Türkiye işçi sınıfı, sermayenin demir yumruğu AKP’nin beka savaşına karşı çıkmalı, “İşçilerin birliği halkların kardeşliği” şiarını yükseltmelidir!

Bir yandan da fetih rüyalarıyla Ortadoğu’da emperyalistlerin açmaya çalıştığı ranttan kırıntı alma savaşında işçi ve emekçiler Kürt halkının ezilmesinde taraf edilmeye çalışılıyor. Türkiye’de işçilerin sınıf savaşımına uzaklığı bugün yaşananlarda olduğu gibi, sermaye iktidarı AKP’nin gerici politikalarına yedeklenerek, bir başka ülkenin emekçilerinin katledilerek bir avuç sermaye sahibine rant alanı yaratılmasında taraflaşmasına neden oluyor.

  • Haber
  • |
  • Sınıf
  • |
  • 13 Ekim 2019
  • 17:02

On yıllardır emperyalistlerin kirli çıkarları uğruna kan gölüne çevirdiği, mazlum halkların katledildiği Ortadoğu’da “teröristlerden arındırma” bahanesiyle bir başka yıkım yaşanıyor. Krizin derinleştiği, grevlerin yasaklandığı, çalışma koşullarımızın ağırlaştığı, halihazırda sınırlanmış özgürlük ve hak arama eylemlerinin tümden ezilmeye çalışıldığı bugünlerde AKP iktidarı “milli mesele” örtüsüyle tüm kesimleri iktidarının bekasını pekiştirme derdine düşerek Suriye’de mazlum bir halkın imhasına çabalıyor. En çok da krizin sonuçlarına ve baskılara karşı tepkisi günden güne büyüyen emekçileri bu yolla sindirmeyi amaçlıyor.

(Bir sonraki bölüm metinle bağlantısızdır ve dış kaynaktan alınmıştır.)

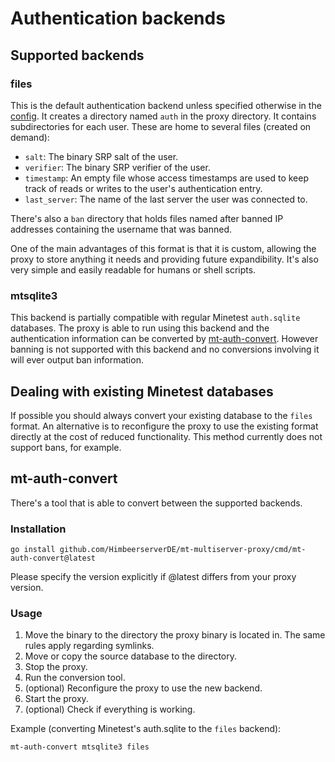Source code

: # Authentication backends

## Supported backends

### files
This is the default authentication backend unless specified otherwise
in the [config](https://github.com/HimbeerserverDE/mt-multiserver-proxy/blob/main/doc/config.md).
It creates a directory named `auth` in the proxy directory. It contains subdirectories
for each user. These are home to several files (created on demand):

* `salt`: The binary SRP salt of the user.
* `verifier`: The binary SRP verifier of the user.
* `timestamp`: An empty file whose access timestamps are used to keep track of reads or writes to the user's authentication entry.
* `last_server`: The name of the last server the user was connected to.

There's also a `ban` directory that holds files named after banned IP addresses
containing the username that was banned.

One of the main advantages of this format is that it is custom,
allowing the proxy to store anything it needs
and providing future expandibility. It's also very simple and easily readable
for humans or shell scripts.

### mtsqlite3
This backend is partially compatible with regular Minetest `auth.sqlite` databases.
The proxy is able to run using this backend and the authentication information
can be converted by [mt-auth-convert](#mt-auth-convert).
However banning is not supported with this backend and no conversions involving it
will ever output ban information.

## Dealing with existing Minetest databases
If possible you should always convert your existing database
to the `files` format. An alternative is to reconfigure the proxy
to use the existing format directly at the cost of reduced functionality.
This method currently does not support bans, for example.

## mt-auth-convert
There's a tool that is able to convert between the supported backends.

### Installation
```
go install github.com/HimbeerserverDE/mt-multiserver-proxy/cmd/mt-auth-convert@latest
```

Please specify the version explicitly if @latest differs from your proxy version.

### Usage
1. Move the binary to the directory the proxy binary is located in. The same rules apply regarding symlinks.
2. Move or copy the source database to the directory.
3. Stop the proxy.
4. Run the conversion tool.
5. (optional) Reconfigure the proxy to use the new backend.
6. Start the proxy.
7. (optional) Check if everything is working.

Example (converting Minetest's auth.sqlite to the `files` backend):

```
mt-auth-convert mtsqlite3 files
```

Burjuva partilerinin anında yedeklendiği savaş gündemine gerek AKP iktidarının gerekse basın ve sosyal medya aracılığıyla ABD’ye kafa tutar gözüken, lakin emperyalistlerin şartlı izni ile, sözde “terörist temizliği” ile şoven hislerin kabartıldığı, etnik temizliğe iki yüzlülük ile “barış pınarı” denildiğini görüyoruz. Barış şiarıyla açılan savaşları, bizler demokrasi getirme iddiası ile yapılan kıyımlardan biliyoruz. Bizler barışın ancak ve ancak ezilen ulusların haklı taleplerinin kabul edilmesiyle geleceğini savunuyoruz.

Bir yandan da fetih rüyalarıyla Ortadoğu’da emperyalistlerin açmaya çalıştığı ranttan kırıntı alma savaşında işçi ve emekçiler Kürt halkının ezilmesinde taraf edilmeye çalışılıyor. Türkiye’de işçilerin sınıf savaşımına uzaklığı bugün yaşananlarda olduğu gibi, sermaye iktidarı AKP’nin gerici politikalarına yedeklenerek, bir başka ülkenin emekçilerinin katledilerek bir avuç sermaye sahibine rant alanı yaratılmasında taraflaşmasına neden oluyor.

Halbuki işçi sınıfının böylesi bir kirli savaştan hiçbir çıkarı yoktur. İşyerinde en ufak hak talebinde bulunduğumuzda dahi hain yerine konulduğumuzdan, kardeş halkların özgürlük istemleri uğruna mücadele ettiğinde “terör” demagojisi yapılmasında hiçbir fark yoktur. Aksine bizlerin gündelik yaşamında ağırlaşan çalışma koşulları, kriz nedeniyle hayat pahalılığının bu savaşın masraflarıyla birlikte artacağı, hak aradığımızda “söz konusu bekaysa gerisi teferruattır” denilerek susturulmaya ve sessiz kalmaya zorlanacağımız ortadadır.

Milliyetçi histeriyle Kürt-Türk ayrımcılığının daha da derinleştirilerek, sermaye sınıfı karşısında parçalanmaya çalışıldığımız gün gibi ortadadır.

Burjuva partilerin yanında sendikalarımızın da ne olduğu belirsiz “zafer” nidalarıyla AKP’nin beka savaşında dolgu malzemesi olmasına izin vermemeliyiz. Bizler iş cinayetiyle, hayat pahalılığıyla, yoksullukla, baskılarla, hukuksuzlukla, ahlaksızlıkla dönen bu sömürü çarkını kırmak istiyorsak, halkların eşit ve özgür olarak birlikte yaşamı savunuyorsak “İşçilerin birliği, halkların kardeşliği” şiarını daha da yükseltmeliyiz. Yürütülen kirli savaşa karşı sınıf savaşımını büyütmeliyiz!